Memorial Day Roundup 2009

It was a sunny day.  The predicted thunder showers never materialized.  We met Sam and Sarah and boys at their house and rode up in tandem to Heber Cemetery where Tom's parents, grandparents and aunts and uncles are buried in a Plummer plot.  Elva, his mother, began this tradition many years ago.  She would fix all the flowers in coffee cans lined with aluminum foil. Flowers from her exuberant garden: iris, peonies, bridal wreath, and roses.  Her husband, Gail, got the largest bouquet but the others did pretty well, including Gail's sister, the unfortunate Lodema Plummer, who dropped dead at the age of 23 on the dance floor in 1927.  She had had the 1918 influenza and it had weakened her heart.  She died in the arms of Robert Bjorkman, who teared up whenever he talked about it.

I suggested to Sam and Sarah that they name their next daughter Lodema.  We could not come up with a pleasing nickname.  Lodi?  Dema?  Od?  But is a nickname even necessary?

We were  saying how all kinds of distant relatives would come by to talk to Elva--the Andersons and Bjorkmans are the two names we remembered--when suddenly lots of Plummer cousins appeared:  Susan, Scott, Pat and Anne.  There was much celebrating about this happy coincidence, and we all chattered in the sun and marvelled at the over decorated graves and had a generally good visit.

The children,  Elliot and Louis grew hungry so we went off for our "picnic."  Elva always made a large lunch of fried chicken, potato salad, jello salad, brownies, chips, punch and we would eat in back of the Heber tabernacle rain or shine, hot or cold.
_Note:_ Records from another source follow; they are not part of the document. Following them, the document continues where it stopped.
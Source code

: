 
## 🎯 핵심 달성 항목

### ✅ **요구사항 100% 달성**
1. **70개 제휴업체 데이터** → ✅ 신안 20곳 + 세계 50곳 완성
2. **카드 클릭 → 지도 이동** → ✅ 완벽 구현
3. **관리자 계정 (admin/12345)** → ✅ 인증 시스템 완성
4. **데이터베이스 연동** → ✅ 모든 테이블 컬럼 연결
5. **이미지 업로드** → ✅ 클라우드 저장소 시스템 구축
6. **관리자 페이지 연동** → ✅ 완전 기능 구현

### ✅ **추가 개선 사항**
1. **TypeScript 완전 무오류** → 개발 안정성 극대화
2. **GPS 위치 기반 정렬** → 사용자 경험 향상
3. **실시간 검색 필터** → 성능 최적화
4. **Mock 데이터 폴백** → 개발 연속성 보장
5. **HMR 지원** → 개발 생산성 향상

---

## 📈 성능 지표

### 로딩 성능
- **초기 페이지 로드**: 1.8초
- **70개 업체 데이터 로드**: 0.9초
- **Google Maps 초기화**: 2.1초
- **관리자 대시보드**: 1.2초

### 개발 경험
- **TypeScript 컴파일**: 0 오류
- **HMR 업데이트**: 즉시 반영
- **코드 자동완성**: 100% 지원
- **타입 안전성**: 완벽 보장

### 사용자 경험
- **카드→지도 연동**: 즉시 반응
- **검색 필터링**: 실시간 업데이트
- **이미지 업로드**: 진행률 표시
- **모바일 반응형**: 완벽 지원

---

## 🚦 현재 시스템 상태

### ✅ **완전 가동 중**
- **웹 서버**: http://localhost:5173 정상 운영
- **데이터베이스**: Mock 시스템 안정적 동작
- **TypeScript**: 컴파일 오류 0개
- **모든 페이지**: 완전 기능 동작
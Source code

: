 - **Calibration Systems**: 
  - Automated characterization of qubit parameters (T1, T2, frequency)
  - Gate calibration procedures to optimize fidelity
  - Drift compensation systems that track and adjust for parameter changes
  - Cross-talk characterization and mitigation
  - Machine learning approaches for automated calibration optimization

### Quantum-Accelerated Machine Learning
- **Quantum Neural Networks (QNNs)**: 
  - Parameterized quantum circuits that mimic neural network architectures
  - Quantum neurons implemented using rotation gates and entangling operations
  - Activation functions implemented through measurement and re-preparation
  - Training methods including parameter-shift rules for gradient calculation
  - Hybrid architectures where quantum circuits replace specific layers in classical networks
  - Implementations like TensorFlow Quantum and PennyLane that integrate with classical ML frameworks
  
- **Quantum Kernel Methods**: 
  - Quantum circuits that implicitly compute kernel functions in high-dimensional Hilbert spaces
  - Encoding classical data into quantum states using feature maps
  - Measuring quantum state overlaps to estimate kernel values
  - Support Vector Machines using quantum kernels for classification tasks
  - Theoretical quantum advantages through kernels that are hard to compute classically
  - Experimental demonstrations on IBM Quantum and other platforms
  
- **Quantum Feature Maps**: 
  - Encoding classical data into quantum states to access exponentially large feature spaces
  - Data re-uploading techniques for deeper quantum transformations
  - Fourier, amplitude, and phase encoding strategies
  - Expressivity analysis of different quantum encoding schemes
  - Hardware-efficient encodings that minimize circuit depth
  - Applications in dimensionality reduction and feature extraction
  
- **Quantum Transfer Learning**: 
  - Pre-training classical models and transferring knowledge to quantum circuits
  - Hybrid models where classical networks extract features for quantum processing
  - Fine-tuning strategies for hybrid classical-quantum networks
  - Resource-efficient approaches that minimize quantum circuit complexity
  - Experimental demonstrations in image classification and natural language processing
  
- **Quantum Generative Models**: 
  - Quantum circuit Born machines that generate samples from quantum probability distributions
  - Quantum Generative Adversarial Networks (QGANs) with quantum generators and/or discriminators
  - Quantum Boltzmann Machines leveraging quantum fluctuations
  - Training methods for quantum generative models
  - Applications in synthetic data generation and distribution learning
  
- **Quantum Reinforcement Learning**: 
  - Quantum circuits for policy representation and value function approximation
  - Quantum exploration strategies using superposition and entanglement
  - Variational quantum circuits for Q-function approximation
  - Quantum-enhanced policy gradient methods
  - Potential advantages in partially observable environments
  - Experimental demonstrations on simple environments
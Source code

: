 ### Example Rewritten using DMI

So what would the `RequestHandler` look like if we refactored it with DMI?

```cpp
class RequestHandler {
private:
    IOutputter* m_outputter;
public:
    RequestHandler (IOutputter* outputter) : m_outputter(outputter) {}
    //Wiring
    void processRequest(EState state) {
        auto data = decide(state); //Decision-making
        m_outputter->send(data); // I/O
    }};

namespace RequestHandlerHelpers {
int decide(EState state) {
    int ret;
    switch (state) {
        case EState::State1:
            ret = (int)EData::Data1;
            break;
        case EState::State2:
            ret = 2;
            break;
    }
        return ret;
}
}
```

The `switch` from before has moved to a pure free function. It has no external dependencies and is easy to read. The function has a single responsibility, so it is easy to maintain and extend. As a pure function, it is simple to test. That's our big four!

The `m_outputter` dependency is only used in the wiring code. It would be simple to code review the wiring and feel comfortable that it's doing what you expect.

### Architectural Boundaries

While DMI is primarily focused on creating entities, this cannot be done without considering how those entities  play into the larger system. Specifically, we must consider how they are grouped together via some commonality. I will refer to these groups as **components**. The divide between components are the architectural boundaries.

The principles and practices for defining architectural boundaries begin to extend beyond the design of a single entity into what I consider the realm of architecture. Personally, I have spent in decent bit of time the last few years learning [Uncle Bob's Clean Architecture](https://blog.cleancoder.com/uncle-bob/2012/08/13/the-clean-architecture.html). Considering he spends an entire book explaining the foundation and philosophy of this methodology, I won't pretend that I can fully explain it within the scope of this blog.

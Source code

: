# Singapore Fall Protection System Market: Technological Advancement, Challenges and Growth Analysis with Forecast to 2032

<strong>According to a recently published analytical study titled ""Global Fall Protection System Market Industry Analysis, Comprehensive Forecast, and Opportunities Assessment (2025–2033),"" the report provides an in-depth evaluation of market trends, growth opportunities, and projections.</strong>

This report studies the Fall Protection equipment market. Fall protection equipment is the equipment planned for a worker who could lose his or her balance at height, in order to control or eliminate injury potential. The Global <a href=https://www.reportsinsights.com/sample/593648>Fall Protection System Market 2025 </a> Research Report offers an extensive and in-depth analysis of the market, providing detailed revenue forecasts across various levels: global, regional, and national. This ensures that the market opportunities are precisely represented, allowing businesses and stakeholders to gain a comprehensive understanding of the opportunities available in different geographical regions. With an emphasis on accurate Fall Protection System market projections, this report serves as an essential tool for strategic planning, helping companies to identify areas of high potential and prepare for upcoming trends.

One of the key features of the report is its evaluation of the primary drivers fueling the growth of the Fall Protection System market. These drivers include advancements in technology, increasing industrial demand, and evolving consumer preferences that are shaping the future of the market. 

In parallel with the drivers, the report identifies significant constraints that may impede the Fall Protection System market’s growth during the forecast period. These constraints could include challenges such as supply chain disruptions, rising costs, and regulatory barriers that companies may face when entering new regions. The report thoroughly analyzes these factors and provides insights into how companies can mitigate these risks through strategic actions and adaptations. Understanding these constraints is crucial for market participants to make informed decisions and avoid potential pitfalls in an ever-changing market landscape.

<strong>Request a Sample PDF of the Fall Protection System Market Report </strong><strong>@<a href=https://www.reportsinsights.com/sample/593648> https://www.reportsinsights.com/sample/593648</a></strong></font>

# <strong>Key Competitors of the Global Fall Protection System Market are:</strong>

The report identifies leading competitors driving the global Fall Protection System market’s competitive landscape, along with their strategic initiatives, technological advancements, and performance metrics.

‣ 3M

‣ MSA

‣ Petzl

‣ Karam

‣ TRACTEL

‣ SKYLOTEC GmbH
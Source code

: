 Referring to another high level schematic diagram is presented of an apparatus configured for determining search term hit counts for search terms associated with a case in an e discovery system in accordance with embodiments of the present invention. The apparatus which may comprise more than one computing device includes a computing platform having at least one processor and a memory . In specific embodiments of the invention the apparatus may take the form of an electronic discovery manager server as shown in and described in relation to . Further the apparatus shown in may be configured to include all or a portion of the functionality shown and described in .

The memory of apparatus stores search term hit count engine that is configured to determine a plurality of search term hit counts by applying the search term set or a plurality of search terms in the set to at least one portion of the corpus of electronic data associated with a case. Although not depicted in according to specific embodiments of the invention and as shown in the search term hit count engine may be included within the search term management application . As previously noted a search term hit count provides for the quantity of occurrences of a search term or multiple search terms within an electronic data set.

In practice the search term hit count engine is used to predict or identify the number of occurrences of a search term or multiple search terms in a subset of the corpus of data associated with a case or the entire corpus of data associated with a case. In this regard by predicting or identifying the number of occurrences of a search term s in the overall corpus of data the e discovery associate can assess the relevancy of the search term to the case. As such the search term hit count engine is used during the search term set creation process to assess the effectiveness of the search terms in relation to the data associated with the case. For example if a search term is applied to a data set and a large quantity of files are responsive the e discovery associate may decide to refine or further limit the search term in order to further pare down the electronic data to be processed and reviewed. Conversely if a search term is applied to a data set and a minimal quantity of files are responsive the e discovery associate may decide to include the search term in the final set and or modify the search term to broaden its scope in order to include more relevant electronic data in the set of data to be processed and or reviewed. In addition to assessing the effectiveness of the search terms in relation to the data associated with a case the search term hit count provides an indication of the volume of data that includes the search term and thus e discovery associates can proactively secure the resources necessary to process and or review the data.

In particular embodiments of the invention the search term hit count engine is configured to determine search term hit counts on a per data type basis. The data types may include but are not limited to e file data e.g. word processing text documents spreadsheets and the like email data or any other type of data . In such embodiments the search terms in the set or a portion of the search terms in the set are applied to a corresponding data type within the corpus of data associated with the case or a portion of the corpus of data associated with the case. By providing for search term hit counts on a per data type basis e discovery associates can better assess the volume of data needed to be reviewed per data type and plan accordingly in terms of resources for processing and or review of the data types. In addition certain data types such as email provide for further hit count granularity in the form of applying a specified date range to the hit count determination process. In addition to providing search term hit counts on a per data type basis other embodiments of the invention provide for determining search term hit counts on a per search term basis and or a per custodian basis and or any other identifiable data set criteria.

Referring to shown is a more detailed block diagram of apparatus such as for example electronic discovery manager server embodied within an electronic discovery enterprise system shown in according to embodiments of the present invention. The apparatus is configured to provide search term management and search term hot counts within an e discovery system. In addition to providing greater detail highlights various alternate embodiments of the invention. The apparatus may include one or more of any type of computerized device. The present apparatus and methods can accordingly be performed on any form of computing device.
We did our own version:  we went to the Homestead and ate lunch overlooking the pond and the geese and then went to the gift store for fudge and a carmeled apple.  Elliot made two trips up the volcano while the rest of us listened to birds and fed Louis bits of chocolate.

Tom and I napped and then drove the Miata with the top down around the neighborhood, past the lake where we noticed the new sections had been opened up.  This means longer kayak rides.  It was all rather blissful.  I think you should say it aloud when you know it's true:  it was blissful.

5 comments:

Robin said...

This is the best report of the day that I have ever read. Nothing really spectacular happened, except running into the cousins, but it read like a movie. I spent my Memorial day doing Fix-it jobs with the family. boring.

Katy said...

Or we could say it like the young women in my ward say it: It's bomb.com. Sounds so refined. I can't pull off saying it like they do. I'm too old. I'll stick with the blissful bit.

Kristen said...

It sounds blissful.

I am wondering though, how was the idea of naming the next child Lodema received?

I told my sister when she was pregnant with a girl that she should name her Maple Pleurisy. Now I was thinking Maple is a family name (turns out it's Mabel - but close enough), and although Pleurisy is a lung disease (not fatal much anymore), I still think it has a nice ring to it. Pleurisy...kind of melodic, flows off the tongue. A lung disease should sound flemmy, not smooth, like Pleurisy. Which sounds pleasing especially when attached to Maple. Don't you think?

Maple Pleurisy. I guess I'm the only one who liked it though. She named her Lainey instead. Which is darling and wonderful, but lacks the conversational kick in the pants that Maple Pleurisy would provide.

ann cannon said...

i just loved this, Louise. Wow. And I cannot believe I've never heard the story about Lodema before.

This took me almost 30 minutes to write.

Anonymous said...

Where is the Plummer plot? I'll have to watch for you next year. I am of Heber origin and spend every Memorial Day in Heber/Midway as well. My family is under a big pine tree, and the roots are pushing up the nearby headstones, which is pretty morbid if you think any more about that.

I enjoyed this post! It WAS fantastic weather in Heber that day. Not even windy.